__TASK OBJECTIVE__
From the records, pick out and copy each line containing "title".

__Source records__

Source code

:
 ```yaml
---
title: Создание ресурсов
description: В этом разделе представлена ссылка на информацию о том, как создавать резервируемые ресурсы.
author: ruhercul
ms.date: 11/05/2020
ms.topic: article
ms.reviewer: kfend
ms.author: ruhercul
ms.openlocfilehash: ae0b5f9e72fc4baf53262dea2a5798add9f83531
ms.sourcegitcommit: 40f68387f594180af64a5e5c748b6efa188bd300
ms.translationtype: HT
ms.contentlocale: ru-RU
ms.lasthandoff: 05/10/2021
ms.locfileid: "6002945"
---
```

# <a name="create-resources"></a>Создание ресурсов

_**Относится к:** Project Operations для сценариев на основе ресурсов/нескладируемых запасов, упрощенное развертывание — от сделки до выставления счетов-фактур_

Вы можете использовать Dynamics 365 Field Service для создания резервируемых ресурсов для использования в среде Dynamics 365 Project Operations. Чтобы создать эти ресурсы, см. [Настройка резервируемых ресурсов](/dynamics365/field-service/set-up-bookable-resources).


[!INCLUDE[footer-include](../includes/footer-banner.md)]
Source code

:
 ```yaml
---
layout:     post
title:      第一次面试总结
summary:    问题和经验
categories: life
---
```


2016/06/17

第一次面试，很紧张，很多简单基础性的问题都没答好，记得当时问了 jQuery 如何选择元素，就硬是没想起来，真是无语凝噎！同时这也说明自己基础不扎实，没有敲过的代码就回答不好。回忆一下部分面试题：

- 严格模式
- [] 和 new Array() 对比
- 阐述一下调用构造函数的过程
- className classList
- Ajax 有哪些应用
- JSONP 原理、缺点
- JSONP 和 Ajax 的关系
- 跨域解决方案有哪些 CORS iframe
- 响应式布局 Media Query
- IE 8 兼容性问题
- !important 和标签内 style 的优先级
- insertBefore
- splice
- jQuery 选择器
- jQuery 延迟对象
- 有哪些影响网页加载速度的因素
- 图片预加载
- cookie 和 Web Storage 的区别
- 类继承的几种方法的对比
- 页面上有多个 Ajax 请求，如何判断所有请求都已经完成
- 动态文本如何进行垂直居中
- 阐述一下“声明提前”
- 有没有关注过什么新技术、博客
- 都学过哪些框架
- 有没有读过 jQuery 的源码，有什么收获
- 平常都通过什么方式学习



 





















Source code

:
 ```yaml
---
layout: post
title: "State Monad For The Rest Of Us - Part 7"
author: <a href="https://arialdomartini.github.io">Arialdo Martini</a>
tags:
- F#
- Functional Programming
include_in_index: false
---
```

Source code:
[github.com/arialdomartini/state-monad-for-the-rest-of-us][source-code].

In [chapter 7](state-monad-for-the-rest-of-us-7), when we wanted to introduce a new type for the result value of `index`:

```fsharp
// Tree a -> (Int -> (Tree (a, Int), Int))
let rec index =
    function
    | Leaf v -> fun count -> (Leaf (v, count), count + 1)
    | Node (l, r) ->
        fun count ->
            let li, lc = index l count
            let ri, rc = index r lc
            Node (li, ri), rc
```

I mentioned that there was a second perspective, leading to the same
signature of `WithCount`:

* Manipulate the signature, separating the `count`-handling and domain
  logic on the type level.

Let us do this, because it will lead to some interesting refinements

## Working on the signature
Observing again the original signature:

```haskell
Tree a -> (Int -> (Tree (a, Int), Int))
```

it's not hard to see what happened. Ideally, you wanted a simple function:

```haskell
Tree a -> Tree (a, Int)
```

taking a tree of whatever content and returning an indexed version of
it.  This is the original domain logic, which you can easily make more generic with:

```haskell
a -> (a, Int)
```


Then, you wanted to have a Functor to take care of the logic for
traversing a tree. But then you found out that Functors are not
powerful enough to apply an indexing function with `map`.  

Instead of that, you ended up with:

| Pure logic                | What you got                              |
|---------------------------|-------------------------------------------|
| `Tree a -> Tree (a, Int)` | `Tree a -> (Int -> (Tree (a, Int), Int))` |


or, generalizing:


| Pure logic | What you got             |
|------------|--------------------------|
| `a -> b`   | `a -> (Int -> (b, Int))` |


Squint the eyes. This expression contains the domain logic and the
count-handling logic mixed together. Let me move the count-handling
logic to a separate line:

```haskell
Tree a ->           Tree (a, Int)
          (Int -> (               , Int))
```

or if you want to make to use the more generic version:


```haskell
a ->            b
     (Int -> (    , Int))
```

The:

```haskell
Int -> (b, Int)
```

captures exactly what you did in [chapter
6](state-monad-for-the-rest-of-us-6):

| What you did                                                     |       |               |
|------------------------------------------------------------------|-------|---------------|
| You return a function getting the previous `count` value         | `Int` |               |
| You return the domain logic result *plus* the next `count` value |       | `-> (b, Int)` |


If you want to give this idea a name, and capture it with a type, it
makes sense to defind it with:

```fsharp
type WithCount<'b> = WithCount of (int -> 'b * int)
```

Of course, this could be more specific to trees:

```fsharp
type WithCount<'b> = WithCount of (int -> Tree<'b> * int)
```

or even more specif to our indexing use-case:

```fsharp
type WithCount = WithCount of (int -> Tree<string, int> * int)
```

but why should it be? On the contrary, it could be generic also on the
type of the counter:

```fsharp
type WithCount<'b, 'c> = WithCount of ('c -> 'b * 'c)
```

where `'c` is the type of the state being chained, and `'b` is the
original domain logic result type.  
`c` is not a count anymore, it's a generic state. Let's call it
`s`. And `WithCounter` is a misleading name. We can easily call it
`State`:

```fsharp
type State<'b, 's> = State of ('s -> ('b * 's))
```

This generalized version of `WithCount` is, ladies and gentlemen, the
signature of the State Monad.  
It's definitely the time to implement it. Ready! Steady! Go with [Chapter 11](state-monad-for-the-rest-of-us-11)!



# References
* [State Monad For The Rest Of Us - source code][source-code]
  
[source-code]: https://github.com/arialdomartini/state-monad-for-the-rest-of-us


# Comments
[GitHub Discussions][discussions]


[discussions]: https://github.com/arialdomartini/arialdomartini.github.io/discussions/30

__PROBLEM SOLUTION__
title: Создание ресурсов
title:      第一次面试总结
title: "State Monad For The Rest Of Us - Part 7"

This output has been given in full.